Sound familiar? Don’t worry, it’s familiar for me too, but is this line of thinking very rational?  I’d say that it isn’t. The negative line of thinking is not only completely unfounded (how do YOU know what others are thinking about you?) but it ends up holding you back and essentially shuts you out of any and all personal growth opportunities you may have had for the remainder of the game. So next time you make a mistake and start beating up on yourself, I want you to take a deep breath and at the FIRST possible moment you have to yourself during the half or after the bout, I want you to re-frame your mind to positive thinking and see how much BETTER that goes for you, your crew, and the bout on a whole.

Activating Event: You make a call you shouldn’t have

Beliefs About the Event: Everyone makes mistakes

  • I’m human
  • I forgive myself
  • This experience has made me stronger
  • I am a more knowledgeable referee because of this experience
  • I am a good official
  • I am constantly growing
  • I am a valuable asset to my crew


  • Calmness
  • Re-focused
  • Personal/professional growth
  • Knowledge
  • Understanding
  • Self-respect boost
  • Confidence maintains
  • You continue without allowing inner conflict to cloud your mind
  • You continue to be a strong asset to your crew
  • The bout continues unhindered

In essence what I am attempting to say is rather than self-criticize, strive to be more self-AWARE. Stop filtering out the positives of what you do, stop catastrophising situations, and stop placing negative labels on yourself. Never forget: you’re a derby official an/or skater and/or coach and that makes you awesome! Be proud and celebrate the strengths you bring to this sport! Kevlar, out!

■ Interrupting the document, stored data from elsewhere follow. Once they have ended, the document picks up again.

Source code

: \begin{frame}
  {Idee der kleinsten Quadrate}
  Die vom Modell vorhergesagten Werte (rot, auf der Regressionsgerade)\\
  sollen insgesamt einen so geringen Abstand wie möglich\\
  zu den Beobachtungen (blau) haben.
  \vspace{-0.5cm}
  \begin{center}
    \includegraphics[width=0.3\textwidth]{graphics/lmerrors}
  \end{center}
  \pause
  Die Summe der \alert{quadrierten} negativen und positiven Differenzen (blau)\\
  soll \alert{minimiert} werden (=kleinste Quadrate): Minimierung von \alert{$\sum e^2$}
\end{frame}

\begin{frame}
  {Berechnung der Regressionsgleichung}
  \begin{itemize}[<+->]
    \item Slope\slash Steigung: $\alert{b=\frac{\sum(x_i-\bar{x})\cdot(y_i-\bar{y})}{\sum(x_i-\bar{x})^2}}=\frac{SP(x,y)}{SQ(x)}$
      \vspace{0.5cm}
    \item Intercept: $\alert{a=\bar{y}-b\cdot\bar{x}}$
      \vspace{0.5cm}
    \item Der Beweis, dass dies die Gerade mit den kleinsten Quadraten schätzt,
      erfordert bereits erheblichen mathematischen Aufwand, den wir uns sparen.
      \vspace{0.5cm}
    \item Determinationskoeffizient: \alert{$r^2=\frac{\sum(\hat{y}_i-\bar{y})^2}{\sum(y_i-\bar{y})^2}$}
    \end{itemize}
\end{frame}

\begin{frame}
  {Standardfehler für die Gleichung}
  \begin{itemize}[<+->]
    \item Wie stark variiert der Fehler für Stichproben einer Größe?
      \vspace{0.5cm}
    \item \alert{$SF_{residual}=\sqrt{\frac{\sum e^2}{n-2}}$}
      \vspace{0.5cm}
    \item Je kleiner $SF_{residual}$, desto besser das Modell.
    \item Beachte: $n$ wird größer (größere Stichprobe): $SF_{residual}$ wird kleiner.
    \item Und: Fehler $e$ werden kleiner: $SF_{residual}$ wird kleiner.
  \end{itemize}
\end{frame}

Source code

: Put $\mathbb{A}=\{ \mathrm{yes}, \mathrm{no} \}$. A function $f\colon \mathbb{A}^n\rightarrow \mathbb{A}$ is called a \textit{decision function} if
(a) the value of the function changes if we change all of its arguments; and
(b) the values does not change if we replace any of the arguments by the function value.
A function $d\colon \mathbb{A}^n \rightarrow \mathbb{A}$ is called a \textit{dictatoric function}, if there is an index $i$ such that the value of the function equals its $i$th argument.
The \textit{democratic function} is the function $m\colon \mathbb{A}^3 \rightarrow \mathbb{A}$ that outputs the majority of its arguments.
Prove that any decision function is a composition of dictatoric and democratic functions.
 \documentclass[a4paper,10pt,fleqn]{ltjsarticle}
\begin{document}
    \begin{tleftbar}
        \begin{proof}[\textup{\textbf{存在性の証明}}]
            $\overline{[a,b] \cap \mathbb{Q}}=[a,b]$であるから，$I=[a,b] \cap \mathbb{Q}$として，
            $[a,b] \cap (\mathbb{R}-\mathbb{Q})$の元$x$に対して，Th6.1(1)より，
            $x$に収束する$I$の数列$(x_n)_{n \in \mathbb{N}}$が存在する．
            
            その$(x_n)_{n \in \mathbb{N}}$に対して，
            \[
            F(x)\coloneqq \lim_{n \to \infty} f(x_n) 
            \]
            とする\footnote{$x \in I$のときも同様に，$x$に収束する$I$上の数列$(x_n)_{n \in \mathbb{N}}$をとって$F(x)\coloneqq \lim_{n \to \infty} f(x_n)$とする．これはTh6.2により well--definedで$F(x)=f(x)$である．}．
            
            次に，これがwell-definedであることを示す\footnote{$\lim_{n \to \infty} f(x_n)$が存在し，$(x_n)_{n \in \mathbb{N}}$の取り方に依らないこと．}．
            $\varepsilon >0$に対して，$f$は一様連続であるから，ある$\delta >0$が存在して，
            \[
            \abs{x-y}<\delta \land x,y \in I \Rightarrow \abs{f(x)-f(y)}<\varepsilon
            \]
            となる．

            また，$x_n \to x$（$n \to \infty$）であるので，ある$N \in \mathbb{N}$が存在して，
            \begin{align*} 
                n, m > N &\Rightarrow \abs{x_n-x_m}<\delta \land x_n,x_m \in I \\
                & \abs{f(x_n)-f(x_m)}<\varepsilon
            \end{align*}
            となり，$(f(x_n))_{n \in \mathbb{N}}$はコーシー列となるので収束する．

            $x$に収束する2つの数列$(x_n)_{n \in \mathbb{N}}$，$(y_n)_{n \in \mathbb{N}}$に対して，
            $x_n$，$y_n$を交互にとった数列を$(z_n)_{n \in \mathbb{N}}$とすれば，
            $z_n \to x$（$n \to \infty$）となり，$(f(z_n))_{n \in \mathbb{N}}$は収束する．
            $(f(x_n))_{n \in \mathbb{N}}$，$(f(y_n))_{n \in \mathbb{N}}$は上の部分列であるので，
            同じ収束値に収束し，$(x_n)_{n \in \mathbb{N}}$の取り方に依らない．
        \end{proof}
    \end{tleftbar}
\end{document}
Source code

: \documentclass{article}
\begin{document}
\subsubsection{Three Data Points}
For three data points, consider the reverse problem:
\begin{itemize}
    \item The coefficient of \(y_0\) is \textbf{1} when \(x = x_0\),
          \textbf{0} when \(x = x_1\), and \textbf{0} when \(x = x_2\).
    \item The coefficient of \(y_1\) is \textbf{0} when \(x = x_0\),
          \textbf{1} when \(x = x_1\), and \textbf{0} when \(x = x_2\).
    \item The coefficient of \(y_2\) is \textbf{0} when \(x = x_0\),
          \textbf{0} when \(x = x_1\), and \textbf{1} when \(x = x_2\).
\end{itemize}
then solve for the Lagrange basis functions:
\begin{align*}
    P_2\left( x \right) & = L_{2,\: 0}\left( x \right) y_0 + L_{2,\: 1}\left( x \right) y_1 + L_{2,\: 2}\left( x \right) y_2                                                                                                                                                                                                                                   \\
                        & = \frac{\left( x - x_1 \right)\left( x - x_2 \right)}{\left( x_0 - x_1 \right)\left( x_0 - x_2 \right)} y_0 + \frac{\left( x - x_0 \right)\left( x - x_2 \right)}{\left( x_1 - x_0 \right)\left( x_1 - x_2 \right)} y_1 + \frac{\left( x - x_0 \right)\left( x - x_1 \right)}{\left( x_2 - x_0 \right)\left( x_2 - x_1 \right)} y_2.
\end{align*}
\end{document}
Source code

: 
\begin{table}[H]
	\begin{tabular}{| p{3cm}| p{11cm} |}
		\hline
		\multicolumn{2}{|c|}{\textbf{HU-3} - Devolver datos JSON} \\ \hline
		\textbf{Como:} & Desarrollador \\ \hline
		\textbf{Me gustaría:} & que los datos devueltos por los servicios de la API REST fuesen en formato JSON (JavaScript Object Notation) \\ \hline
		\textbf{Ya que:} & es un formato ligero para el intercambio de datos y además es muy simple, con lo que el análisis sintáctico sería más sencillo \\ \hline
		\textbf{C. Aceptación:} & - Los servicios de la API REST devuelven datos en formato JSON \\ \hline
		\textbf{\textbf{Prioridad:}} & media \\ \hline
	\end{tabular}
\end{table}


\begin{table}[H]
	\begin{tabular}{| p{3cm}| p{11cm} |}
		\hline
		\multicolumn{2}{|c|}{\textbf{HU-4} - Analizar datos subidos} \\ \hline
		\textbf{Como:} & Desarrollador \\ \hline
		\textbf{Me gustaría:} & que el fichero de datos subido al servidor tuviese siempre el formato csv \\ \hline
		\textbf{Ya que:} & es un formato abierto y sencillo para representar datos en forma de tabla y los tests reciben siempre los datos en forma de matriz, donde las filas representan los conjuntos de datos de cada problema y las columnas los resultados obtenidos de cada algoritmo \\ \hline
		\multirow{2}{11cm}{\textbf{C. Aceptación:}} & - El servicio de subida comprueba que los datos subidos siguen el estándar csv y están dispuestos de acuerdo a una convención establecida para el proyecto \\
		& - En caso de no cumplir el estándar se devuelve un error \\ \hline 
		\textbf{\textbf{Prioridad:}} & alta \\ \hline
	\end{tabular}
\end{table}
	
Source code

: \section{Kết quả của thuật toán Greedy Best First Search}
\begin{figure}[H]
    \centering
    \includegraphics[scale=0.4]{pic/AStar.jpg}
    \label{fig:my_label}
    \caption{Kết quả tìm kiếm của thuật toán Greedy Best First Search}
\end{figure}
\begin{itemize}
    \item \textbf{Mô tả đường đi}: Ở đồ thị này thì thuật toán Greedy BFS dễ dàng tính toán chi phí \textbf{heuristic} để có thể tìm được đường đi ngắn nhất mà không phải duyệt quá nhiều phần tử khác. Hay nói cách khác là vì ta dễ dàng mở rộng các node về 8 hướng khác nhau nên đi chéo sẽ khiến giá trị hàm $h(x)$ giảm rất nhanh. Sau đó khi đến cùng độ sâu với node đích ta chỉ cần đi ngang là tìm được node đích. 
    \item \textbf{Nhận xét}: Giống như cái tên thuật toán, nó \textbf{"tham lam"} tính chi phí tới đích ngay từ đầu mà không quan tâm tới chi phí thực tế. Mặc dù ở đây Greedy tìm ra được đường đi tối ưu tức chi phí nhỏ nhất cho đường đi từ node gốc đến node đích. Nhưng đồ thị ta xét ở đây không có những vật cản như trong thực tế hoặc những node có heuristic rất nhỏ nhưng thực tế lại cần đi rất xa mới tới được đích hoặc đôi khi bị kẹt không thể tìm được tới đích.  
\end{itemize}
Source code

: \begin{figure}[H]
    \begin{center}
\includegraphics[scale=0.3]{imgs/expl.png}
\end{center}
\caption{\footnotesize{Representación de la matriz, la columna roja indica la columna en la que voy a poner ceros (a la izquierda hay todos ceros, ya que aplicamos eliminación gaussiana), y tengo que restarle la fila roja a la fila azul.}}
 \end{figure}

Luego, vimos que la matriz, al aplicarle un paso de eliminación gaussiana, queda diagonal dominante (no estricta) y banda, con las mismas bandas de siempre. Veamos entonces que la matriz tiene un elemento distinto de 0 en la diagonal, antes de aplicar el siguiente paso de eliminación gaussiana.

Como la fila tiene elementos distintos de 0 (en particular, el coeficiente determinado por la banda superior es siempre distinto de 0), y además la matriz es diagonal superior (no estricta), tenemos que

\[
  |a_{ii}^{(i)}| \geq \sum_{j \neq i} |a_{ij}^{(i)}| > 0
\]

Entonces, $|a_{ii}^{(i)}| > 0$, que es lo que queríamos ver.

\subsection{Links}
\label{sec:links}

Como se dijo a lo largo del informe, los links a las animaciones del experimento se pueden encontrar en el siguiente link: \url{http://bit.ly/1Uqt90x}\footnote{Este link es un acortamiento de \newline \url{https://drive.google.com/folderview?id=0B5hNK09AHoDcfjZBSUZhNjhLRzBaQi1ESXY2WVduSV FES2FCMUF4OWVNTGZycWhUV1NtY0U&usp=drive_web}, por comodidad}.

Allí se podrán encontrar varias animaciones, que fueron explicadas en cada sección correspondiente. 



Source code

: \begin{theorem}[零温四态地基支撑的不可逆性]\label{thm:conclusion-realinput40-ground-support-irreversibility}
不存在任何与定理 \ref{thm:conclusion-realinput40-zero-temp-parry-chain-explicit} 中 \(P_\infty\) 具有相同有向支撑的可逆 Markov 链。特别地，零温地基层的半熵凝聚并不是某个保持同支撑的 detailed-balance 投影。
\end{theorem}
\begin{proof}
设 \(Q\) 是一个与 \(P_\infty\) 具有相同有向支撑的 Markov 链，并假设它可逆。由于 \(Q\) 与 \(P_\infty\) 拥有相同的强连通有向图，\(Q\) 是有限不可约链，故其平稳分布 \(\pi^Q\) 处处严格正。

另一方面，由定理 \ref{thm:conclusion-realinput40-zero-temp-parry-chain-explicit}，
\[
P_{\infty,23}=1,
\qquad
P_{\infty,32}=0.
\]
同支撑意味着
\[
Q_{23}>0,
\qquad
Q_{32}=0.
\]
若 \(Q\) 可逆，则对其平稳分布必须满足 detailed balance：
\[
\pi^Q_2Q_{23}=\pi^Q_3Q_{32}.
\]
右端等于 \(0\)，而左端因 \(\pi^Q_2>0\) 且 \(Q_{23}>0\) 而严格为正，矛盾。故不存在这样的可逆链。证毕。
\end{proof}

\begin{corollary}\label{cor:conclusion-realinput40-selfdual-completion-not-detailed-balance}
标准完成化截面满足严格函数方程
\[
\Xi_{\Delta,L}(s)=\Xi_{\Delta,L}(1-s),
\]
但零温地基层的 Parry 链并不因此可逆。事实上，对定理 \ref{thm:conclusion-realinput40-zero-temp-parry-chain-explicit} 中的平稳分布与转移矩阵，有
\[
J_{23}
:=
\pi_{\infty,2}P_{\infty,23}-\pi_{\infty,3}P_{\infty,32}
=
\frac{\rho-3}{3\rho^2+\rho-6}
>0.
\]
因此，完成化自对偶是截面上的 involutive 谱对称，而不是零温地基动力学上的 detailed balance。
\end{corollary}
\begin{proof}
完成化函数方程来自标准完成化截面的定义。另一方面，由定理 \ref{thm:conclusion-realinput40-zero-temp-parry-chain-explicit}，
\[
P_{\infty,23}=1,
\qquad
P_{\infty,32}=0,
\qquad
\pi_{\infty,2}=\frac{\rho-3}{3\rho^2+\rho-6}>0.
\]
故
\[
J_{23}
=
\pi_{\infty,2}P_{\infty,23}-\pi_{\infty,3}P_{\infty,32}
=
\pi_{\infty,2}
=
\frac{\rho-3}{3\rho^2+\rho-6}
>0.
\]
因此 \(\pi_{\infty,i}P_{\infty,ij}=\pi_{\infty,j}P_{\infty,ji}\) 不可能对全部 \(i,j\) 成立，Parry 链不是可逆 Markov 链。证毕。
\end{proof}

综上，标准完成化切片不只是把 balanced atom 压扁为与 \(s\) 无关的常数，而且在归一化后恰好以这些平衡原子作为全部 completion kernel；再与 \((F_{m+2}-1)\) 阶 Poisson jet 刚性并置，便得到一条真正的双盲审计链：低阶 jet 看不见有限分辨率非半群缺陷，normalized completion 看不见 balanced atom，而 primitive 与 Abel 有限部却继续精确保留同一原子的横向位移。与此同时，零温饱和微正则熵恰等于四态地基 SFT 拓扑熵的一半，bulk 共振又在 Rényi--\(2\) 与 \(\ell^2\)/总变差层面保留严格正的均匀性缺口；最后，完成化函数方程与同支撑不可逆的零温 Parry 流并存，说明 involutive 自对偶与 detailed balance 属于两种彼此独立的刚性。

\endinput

  1. Kevlar, You’re amazing! Your knowledge and experience is such an asset to everyone on the flat track, and mistake or not, you are an incredible ref!

  2. Thanks Kevlar, I’m not quite that negative when I make a mistake…but it does hold me back and make me question how good I am at this job. I like to ref and I always need more experience. I had never OPR’d until the first time I OPR’d. Thanks to Kurz for the opportunity. I’ll work on stepping outside my comfort zone by Jam Reffing someday. I will ask for some instruction and assistance beforehand though. I needed this pep-talk. Thanks again!

    1. Happy to hear you’re looking at branching out even further, Doug! You have come along a GREAT ways this season, you’re improved each and every time I see you officiating an event. Keep up your hard work and don’t lose that motivation to grow. It’s also great to hear you’re not catastrophic with your negativity (I used to be and tend to still be every once and a while). Keep your stripes on and keep going, the Sask derby community needs more dedicated officials such as yourself!